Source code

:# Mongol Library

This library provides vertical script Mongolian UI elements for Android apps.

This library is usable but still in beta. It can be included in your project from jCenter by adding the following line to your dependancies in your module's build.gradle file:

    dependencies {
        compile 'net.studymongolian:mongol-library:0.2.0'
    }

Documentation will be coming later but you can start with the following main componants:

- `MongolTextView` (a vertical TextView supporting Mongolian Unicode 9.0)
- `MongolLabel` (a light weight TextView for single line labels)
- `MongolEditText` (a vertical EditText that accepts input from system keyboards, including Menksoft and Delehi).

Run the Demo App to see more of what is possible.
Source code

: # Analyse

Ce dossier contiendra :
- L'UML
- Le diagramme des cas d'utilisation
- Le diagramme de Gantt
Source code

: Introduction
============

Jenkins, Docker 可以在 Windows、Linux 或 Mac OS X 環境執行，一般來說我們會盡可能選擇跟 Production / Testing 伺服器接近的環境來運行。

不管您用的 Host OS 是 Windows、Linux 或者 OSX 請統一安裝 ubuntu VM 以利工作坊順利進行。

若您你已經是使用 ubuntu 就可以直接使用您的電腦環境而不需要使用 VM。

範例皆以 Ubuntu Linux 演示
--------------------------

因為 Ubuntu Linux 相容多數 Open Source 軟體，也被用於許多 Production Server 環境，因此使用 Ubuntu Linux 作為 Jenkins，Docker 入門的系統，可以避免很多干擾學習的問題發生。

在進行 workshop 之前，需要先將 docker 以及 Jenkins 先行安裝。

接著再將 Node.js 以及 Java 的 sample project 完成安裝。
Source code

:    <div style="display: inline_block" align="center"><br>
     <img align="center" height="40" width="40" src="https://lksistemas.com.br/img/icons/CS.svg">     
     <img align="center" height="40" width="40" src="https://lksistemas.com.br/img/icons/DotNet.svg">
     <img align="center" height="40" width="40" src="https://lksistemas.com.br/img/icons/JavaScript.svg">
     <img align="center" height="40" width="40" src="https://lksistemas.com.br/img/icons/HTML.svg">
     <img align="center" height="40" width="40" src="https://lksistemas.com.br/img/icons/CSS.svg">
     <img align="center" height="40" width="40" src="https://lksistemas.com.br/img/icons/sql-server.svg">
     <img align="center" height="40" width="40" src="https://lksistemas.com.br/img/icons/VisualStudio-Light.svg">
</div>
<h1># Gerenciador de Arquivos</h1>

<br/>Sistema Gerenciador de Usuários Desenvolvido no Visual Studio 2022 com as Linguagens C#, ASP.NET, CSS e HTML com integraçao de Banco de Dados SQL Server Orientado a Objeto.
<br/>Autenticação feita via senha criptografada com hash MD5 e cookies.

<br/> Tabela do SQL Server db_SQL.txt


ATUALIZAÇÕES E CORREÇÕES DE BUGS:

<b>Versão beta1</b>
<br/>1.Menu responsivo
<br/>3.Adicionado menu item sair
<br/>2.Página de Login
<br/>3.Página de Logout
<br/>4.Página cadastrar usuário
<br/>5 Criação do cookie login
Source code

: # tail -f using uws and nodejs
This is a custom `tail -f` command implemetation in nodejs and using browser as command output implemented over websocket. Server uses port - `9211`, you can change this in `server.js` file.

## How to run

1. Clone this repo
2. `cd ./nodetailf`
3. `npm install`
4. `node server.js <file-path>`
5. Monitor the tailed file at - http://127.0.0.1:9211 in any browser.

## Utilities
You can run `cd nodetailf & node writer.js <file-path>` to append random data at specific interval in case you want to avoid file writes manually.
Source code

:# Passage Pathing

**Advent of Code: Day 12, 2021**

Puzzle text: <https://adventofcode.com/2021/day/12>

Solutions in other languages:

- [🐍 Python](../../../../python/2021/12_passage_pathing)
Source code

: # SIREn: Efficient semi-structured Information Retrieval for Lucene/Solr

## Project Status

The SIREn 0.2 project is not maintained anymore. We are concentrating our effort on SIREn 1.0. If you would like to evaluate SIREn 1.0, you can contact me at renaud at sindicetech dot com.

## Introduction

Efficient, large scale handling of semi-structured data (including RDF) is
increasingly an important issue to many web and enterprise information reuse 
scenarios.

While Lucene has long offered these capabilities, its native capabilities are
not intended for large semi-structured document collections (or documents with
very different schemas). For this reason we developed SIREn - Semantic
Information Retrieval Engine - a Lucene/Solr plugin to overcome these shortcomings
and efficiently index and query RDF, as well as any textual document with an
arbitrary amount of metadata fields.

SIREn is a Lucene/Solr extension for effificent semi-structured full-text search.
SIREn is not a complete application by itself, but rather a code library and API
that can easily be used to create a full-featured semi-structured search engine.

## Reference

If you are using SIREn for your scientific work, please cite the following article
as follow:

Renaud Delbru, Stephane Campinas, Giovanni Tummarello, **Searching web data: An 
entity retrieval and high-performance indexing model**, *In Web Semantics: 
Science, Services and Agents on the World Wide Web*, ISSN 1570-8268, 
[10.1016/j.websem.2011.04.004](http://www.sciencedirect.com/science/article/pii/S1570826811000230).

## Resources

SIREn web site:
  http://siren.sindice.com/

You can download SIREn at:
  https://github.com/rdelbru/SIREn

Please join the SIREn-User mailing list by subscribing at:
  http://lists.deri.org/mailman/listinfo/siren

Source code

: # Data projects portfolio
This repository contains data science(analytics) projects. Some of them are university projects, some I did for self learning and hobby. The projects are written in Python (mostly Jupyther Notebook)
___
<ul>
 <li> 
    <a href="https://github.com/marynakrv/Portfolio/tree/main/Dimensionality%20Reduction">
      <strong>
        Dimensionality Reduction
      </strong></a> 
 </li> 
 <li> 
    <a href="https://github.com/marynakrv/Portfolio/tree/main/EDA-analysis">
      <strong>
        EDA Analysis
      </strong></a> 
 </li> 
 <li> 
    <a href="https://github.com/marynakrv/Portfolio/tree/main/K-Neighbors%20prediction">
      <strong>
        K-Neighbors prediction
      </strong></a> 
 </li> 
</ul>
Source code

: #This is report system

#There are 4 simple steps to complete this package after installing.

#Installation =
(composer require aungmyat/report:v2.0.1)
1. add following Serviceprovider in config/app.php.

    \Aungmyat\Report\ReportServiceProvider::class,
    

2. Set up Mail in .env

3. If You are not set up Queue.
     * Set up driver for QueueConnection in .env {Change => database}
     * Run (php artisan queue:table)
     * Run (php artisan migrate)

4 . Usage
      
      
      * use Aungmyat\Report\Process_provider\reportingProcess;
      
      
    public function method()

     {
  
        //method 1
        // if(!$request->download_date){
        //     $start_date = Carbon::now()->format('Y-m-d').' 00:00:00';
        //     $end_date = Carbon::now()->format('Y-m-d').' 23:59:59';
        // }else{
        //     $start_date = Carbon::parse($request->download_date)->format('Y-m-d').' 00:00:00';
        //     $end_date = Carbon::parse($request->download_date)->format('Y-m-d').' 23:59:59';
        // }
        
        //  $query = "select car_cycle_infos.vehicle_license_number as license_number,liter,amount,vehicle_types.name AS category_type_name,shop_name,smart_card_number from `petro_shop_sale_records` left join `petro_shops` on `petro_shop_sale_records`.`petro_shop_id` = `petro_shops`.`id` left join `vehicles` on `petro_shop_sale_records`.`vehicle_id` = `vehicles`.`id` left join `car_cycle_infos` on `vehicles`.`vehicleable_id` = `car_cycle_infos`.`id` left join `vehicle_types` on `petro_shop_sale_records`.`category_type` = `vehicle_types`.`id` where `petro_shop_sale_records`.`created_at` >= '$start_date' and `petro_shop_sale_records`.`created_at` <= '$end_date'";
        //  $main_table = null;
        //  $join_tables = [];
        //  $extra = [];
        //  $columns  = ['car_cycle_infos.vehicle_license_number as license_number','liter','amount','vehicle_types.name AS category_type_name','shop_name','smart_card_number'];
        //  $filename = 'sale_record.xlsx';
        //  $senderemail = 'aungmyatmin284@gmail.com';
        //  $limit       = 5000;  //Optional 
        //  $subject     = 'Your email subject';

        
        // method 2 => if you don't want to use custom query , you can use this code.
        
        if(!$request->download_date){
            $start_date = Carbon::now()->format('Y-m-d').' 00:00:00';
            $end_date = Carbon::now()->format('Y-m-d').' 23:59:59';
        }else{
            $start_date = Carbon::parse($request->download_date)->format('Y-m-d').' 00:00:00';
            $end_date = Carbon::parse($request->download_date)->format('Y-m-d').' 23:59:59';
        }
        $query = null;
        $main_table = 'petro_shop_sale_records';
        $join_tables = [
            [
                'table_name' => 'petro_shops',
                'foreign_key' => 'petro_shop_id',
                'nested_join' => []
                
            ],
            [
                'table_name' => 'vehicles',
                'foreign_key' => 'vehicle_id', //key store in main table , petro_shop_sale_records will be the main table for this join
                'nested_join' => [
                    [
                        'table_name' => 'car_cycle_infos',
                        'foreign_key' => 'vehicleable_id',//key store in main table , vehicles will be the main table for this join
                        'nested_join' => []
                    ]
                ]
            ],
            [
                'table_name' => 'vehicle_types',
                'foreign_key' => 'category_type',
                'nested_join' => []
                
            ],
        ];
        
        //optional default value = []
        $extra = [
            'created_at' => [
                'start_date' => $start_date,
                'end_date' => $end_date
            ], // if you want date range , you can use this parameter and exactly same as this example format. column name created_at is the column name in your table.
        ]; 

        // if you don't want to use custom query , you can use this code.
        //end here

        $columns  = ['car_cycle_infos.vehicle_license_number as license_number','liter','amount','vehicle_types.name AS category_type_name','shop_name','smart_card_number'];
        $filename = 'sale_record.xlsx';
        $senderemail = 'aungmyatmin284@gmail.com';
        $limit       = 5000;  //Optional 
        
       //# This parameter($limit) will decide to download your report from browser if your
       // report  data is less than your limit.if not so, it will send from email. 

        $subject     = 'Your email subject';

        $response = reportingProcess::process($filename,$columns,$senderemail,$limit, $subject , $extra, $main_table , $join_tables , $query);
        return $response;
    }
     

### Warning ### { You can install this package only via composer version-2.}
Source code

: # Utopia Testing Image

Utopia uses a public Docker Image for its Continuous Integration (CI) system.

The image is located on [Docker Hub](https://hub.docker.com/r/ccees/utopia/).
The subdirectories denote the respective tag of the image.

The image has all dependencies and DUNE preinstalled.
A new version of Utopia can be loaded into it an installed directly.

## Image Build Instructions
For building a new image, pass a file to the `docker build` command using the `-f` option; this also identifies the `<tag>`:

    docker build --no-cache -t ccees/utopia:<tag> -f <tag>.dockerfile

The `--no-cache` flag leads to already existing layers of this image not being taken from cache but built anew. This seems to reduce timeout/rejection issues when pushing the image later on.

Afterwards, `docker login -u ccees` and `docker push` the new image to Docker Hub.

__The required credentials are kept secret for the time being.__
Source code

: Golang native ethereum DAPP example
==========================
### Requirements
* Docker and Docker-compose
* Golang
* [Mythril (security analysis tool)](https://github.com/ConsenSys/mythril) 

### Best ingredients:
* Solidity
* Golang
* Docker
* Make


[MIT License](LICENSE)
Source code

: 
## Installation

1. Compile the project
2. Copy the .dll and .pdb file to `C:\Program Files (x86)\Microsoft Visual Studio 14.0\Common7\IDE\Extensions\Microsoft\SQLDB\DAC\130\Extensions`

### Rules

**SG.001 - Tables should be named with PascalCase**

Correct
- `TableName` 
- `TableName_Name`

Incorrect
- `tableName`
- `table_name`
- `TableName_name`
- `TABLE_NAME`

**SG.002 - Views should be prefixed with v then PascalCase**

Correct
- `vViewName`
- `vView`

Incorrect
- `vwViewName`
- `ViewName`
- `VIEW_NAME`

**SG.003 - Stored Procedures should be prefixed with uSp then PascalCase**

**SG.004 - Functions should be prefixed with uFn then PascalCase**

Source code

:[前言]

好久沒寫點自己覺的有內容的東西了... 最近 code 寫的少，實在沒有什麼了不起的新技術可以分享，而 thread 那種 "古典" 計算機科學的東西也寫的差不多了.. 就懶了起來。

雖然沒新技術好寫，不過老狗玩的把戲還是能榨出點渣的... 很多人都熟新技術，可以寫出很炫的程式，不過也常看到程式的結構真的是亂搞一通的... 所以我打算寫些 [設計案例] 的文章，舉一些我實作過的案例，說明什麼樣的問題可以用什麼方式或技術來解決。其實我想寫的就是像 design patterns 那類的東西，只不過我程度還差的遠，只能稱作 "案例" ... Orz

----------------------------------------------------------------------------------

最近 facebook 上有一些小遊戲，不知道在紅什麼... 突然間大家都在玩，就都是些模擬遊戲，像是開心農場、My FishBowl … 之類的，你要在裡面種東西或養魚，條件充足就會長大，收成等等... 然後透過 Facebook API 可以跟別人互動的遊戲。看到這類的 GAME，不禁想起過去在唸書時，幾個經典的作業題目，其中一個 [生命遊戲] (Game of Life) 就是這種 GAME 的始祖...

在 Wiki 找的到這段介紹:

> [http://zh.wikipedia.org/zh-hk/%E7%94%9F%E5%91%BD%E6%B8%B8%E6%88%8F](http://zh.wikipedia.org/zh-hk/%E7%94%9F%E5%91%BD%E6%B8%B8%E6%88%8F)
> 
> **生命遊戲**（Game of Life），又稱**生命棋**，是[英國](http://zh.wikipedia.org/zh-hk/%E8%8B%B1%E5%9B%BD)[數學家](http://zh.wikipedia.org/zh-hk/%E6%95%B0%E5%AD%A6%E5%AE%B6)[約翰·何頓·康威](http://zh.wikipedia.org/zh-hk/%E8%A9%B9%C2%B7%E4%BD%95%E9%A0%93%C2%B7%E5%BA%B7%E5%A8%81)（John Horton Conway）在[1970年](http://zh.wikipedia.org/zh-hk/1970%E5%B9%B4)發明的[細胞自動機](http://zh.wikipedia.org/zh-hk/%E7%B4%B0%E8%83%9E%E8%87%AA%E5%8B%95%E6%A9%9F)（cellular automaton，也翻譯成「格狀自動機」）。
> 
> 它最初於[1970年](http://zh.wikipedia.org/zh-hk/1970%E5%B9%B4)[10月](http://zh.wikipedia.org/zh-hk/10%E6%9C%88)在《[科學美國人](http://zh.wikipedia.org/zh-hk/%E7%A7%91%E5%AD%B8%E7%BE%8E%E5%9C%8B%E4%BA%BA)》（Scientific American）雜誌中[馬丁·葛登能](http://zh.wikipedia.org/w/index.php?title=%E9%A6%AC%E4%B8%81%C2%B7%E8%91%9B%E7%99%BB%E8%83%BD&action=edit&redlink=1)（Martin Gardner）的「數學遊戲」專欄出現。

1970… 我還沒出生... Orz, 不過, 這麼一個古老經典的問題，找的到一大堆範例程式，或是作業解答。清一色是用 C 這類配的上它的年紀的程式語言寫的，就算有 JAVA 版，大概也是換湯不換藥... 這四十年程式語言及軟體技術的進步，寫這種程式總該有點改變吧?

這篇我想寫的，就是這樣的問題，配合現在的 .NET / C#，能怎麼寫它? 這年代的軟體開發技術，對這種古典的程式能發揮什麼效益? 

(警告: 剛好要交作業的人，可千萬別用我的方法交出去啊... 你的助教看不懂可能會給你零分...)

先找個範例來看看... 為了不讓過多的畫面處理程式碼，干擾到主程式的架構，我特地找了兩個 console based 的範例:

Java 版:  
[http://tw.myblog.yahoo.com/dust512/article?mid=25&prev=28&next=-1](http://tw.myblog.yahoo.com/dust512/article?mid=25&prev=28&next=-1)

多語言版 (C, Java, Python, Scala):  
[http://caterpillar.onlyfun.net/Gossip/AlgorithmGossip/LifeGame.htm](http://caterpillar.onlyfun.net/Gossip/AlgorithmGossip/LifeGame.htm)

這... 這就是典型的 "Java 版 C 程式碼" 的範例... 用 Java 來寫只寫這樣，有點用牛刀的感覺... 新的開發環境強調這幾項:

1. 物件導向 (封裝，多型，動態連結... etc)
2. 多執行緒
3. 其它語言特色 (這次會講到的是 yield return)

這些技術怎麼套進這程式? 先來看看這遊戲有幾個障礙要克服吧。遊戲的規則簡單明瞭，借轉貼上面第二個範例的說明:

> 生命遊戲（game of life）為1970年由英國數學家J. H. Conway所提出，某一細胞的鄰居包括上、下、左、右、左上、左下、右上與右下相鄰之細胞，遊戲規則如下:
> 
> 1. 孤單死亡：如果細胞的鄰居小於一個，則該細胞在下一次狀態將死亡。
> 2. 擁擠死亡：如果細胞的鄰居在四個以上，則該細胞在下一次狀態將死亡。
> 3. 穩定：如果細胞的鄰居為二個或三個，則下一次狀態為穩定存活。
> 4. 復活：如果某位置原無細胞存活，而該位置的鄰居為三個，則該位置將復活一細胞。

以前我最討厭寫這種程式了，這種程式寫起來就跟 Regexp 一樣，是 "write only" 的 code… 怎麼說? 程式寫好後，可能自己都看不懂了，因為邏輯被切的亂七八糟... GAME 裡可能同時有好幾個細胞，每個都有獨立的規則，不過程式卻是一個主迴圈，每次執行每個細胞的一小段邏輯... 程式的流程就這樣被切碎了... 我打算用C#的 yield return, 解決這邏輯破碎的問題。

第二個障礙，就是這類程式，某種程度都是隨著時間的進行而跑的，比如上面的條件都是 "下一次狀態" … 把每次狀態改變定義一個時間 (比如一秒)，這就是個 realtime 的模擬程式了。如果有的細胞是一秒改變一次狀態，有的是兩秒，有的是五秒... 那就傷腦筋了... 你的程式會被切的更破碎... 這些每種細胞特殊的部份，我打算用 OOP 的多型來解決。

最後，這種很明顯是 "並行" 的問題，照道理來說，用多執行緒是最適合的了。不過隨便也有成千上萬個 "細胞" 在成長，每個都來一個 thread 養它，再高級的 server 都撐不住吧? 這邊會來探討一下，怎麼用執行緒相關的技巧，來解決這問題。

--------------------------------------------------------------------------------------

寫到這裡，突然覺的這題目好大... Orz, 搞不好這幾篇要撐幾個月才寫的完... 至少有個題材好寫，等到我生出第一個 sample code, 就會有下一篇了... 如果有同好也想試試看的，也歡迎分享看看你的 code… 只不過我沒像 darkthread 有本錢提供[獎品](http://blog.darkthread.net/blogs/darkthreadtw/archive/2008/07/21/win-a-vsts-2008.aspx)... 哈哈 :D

__WHAT YOU WILL DO__:
Go through the data and gather every line that holds "vertical".

__EXERCISE SOLUTION__:
This library provides vertical script Mongolian UI elements for Android apps.
- `MongolTextView` (a vertical TextView supporting Mongolian Unicode 9.0)
- `MongolEditText` (a vertical EditText that accepts input from system keyboards, including Menksoft and Delehi).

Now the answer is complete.